(Source records)
··········
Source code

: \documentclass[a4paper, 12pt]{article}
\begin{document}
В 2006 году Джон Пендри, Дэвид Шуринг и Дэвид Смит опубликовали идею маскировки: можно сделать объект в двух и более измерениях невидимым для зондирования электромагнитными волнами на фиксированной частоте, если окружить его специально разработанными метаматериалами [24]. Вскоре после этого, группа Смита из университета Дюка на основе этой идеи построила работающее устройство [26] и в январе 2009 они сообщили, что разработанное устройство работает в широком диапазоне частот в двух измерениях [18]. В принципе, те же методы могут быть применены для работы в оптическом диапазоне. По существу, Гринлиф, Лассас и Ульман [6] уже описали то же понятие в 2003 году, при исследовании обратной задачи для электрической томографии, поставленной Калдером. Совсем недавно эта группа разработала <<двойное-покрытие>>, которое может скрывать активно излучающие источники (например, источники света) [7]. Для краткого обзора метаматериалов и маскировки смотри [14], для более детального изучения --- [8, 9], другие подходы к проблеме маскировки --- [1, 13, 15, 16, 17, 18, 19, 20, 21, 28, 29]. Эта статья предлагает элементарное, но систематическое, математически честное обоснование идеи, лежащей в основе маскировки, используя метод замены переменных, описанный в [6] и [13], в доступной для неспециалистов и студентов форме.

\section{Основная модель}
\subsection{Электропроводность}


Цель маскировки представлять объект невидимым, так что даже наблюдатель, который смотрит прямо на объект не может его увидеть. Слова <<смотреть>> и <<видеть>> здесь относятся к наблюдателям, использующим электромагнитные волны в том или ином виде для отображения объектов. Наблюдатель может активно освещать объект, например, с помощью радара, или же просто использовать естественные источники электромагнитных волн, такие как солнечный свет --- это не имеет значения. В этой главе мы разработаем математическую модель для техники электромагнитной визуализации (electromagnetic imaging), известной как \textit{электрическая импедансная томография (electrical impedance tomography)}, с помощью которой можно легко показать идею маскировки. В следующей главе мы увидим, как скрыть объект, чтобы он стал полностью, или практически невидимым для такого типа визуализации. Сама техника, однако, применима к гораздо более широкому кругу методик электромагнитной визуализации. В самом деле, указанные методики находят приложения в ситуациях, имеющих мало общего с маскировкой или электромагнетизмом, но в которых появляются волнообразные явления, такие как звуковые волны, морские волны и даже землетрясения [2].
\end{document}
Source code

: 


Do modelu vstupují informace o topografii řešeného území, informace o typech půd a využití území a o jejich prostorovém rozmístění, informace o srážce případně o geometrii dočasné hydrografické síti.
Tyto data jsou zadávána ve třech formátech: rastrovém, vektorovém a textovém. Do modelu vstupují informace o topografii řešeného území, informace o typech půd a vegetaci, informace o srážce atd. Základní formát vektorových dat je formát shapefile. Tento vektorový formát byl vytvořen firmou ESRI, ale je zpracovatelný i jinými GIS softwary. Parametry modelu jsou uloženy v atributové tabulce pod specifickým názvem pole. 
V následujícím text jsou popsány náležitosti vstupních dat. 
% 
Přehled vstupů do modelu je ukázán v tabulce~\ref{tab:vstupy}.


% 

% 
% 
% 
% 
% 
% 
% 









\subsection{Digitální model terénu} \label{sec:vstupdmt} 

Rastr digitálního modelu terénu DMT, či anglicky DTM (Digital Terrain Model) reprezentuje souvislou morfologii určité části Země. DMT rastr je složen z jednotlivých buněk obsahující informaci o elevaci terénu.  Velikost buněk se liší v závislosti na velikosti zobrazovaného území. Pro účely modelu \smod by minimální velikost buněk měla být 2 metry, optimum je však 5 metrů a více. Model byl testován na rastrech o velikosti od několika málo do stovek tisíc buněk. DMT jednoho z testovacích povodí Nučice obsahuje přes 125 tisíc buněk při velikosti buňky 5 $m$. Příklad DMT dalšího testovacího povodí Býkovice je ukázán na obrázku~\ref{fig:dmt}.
··········
Look through the entries for the string "modelu". Every line that has it belongs in the answer.

#### [REPLY TO THE TASK]
Do modelu vstupují informace o topografii řešeného území, informace o typech půd a využití území a o jejich prostorovém rozmístění, informace o srážce případně o geometrii dočasné hydrografické síti.
Tyto data jsou zadávána ve třech formátech: rastrovém, vektorovém a textovém. Do modelu vstupují informace o topografii řešeného území, informace o typech půd a vegetaci, informace o srážce atd. Základní formát vektorových dat je formát shapefile. Tento vektorový formát byl vytvořen firmou ESRI, ale je zpracovatelný i jinými GIS softwary. Parametry modelu jsou uloženy v atributové tabulce pod specifickým názvem pole. 
Přehled vstupů do modelu je ukázán v tabulce~\ref{tab:vstupy}.
Rastr digitálního modelu terénu DMT, či anglicky DTM (Digital Terrain Model) reprezentuje souvislou morfologii určité části Země. DMT rastr je složen z jednotlivých buněk obsahující informaci o elevaci terénu.  Velikost buněk se liší v závislosti na velikosti zobrazovaného území. Pro účely modelu \smod by minimální velikost buněk měla být 2 metry, optimum je však 5 metrů a více. Model byl testován na rastrech o velikosti od několika málo do stovek tisíc buněk. DMT jednoho z testovacích povodí Nučice obsahuje přes 125 tisíc buněk při velikosti buňky 5 $m$. Příklad DMT dalšího testovacího povodí Býkovice je ukázán na obrázku~\ref{fig:dmt}.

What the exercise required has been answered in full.